▸ YOUR GOAL: Would you reproduce, word for word, only the lines running from the top of the data through the line containing "The [[Evidence Lower", and none of the pictures?

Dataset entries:
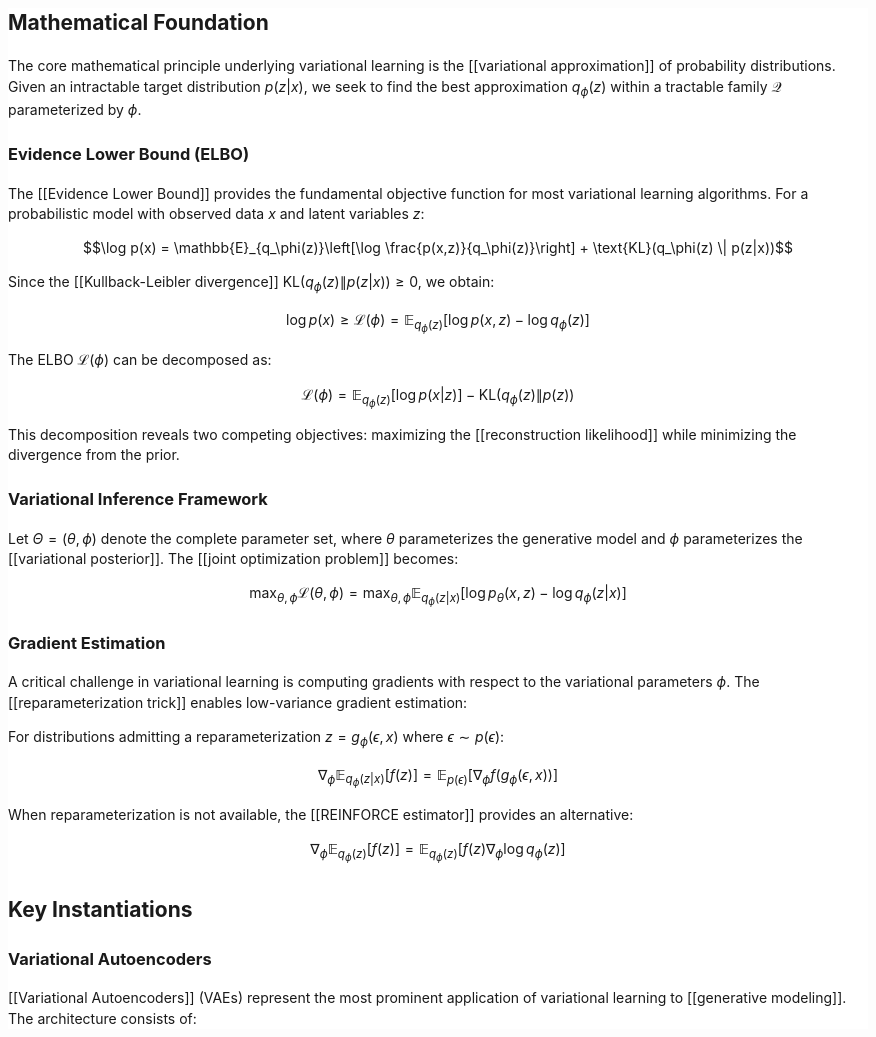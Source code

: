 ## Mathematical Foundation

The core mathematical principle underlying variational learning is the [[variational approximation]] of probability distributions. Given an intractable target distribution $p(z|x)$, we seek to find the best approximation $q_\phi(z)$ within a tractable family $\mathcal{Q}$ parameterized by $\phi$.

### Evidence Lower Bound (ELBO)

The [[Evidence Lower Bound]] provides the fundamental objective function for most variational learning algorithms. For a probabilistic model with observed data $x$ and latent variables $z$:

$$\log p(x) = \mathbb{E}_{q_\phi(z)}\left[\log \frac{p(x,z)}{q_\phi(z)}\right] + \text{KL}(q_\phi(z) \| p(z|x))$$

Since the [[Kullback-Leibler divergence]] $\text{KL}(q_\phi(z) \| p(z|x)) \geq 0$, we obtain:

$$\log p(x) \geq \mathcal{L}(\phi) = \mathbb{E}_{q_\phi(z)}\left[\log p(x,z) - \log q_\phi(z)\right]$$

The ELBO $\mathcal{L}(\phi)$ can be decomposed as:

$$\mathcal{L}(\phi) = \mathbb{E}_{q_\phi(z)}[\log p(x|z)] - \text{KL}(q_\phi(z) \| p(z))$$

This decomposition reveals two competing objectives: maximizing the [[reconstruction likelihood]] while minimizing the divergence from the prior.

### Variational Inference Framework

Let $\Theta = (\theta, \phi)$ denote the complete parameter set, where $\theta$ parameterizes the generative model and $\phi$ parameterizes the [[variational posterior]]. The [[joint optimization problem]] becomes:

$$\max_{\theta,\phi} \mathcal{L}(\theta, \phi) = \max_{\theta,\phi} \mathbb{E}_{q_\phi(z|x)}[\log p_\theta(x,z) - \log q_\phi(z|x)]$$

### Gradient Estimation

A critical challenge in variational learning is computing gradients with respect to the variational parameters $\phi$. The [[reparameterization trick]] enables low-variance gradient estimation:

For distributions admitting a reparameterization $z = g_\phi(\epsilon, x)$ where $\epsilon \sim p(\epsilon)$:

$$\nabla_\phi \mathbb{E}_{q_\phi(z|x)}[f(z)] = \mathbb{E}_{p(\epsilon)}[\nabla_\phi f(g_\phi(\epsilon, x))]$$

When reparameterization is not available, the [[REINFORCE estimator]] provides an alternative:

$$\nabla_\phi \mathbb{E}_{q_\phi(z)}[f(z)] = \mathbb{E}_{q_\phi(z)}[f(z) \nabla_\phi \log q_\phi(z)]$$

## Key Instantiations

### Variational Autoencoders

[[Variational Autoencoders]] (VAEs) represent the most prominent application of variational learning to [[generative modeling]]. The architecture consists of:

▸ RESPONSE AREA:
Source code

: ## Mathematical Foundation

The core mathematical principle underlying variational learning is the [[variational approximation]] of probability distributions. Given an intractable target distribution $p(z|x)$, we seek to find the best approximation $q_\phi(z)$ within a tractable family $\mathcal{Q}$ parameterized by $\phi$.

### Evidence Lower Bound (ELBO)

The [[Evidence Lower Bound]] provides the fundamental objective function for most variational learning algorithms. For a probabilistic model with observed data $x$ and latent variables $z$:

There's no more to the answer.